For the below code, even though reverse(s) returns the reversed string, the string itself is not reversed.

s = ["h", "e", "l", "l", "o"]
def reverse(s):
    if len(s) == 0:
        return
    if len(s) == 1:
        return s;
    temp = s[0]
    s = reverse(s[1:])
    s.append(temp)
    return s

print(reverse(s))
print(s)

Output

['o', 'l', 'l', 'e', 'h'] #reverse(s)
['h', 'e', 'l', 'l', 'o'] #s

As per this, Python: How do I pass a string by reference?. I understand i need to set s= reverse(s) and then the list gets reversed and this works alright.

But why is s getting reversed for this one?

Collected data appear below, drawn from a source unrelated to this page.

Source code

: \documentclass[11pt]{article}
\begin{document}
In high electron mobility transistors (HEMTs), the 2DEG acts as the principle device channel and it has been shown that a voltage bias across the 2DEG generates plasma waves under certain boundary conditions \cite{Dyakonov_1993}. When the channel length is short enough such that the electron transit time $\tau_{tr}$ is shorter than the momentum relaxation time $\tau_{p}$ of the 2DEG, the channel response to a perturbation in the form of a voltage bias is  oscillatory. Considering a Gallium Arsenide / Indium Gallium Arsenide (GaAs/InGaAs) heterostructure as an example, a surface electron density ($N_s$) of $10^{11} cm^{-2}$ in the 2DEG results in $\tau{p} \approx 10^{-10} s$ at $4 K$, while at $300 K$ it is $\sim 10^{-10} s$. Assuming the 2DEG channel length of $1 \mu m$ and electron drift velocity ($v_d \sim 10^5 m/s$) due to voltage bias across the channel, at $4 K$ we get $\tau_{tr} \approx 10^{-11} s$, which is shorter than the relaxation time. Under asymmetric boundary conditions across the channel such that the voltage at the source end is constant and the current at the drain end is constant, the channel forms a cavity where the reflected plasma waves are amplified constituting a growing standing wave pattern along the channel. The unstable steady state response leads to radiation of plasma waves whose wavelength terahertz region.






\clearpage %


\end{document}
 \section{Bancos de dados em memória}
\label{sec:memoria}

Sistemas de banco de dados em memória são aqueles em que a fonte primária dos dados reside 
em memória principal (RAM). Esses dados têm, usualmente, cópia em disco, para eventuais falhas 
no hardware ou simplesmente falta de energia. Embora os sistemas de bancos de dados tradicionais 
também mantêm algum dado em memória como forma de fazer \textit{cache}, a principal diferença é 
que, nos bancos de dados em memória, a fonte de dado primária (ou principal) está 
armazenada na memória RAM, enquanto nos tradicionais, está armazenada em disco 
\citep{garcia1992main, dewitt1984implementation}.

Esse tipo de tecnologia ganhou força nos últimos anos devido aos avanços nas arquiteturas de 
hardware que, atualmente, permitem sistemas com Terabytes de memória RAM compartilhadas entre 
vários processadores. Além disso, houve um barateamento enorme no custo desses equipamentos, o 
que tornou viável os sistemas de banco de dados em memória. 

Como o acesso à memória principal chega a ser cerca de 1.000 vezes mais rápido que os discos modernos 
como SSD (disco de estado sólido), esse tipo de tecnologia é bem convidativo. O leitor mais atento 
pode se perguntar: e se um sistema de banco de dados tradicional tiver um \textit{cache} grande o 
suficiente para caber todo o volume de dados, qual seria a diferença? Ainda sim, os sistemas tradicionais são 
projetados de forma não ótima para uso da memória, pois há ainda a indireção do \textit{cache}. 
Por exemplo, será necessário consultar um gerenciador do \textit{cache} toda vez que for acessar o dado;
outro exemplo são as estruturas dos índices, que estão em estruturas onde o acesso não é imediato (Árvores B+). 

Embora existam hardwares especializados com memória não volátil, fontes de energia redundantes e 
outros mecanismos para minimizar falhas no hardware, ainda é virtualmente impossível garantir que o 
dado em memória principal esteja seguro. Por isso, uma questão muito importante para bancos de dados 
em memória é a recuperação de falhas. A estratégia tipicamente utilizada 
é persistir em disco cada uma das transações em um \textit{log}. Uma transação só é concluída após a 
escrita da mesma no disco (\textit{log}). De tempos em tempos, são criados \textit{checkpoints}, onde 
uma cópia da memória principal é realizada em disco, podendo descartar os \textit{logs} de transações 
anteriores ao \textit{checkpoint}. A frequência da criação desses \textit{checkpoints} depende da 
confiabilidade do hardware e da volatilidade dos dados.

s = ["h", "e", "l", "l", "o"]
def reverse(s, index):
    if index >= len(s) or len(s) == 0:
        return
    reverse(s, index + 1)
    s.insert((len(s) - 1 - index), s.pop())


reverse(s, 0)
print(s)

Output

['o', 'l', 'l', 'e', 'h']

While debugging I have found out that for the first piece of code when the handle comes back to the print statement, s becomes the original list, but for the second piece of code, s remains reversed. I am not sure what is happening here Any help is appreciated!

Answer 1

The first method never changes the original s argument, as it slices it (using s[0] and s[1:]), thus making copies (and when you're calling s.append(temp), s is already a copy)

The second method keeps changing the original s argument (with s.pop() and s.insert())

If you want to avoid that the second method changes the original argument, create a wrapper method that creates a copy beforehand (which also avoids showing the auxiliary index argument)

def reverse(s):
    def internal_reverse(s, index):
        if index >= len(s) or len(s) == 0:
            return
        internal_reverse(s, index + 1)
        s.insert((len(s) - 1 - index), s.pop())

    s2 = s[:] # s[:] is a way to copy the input
    internal_reverse(s2, 0)  
    return s2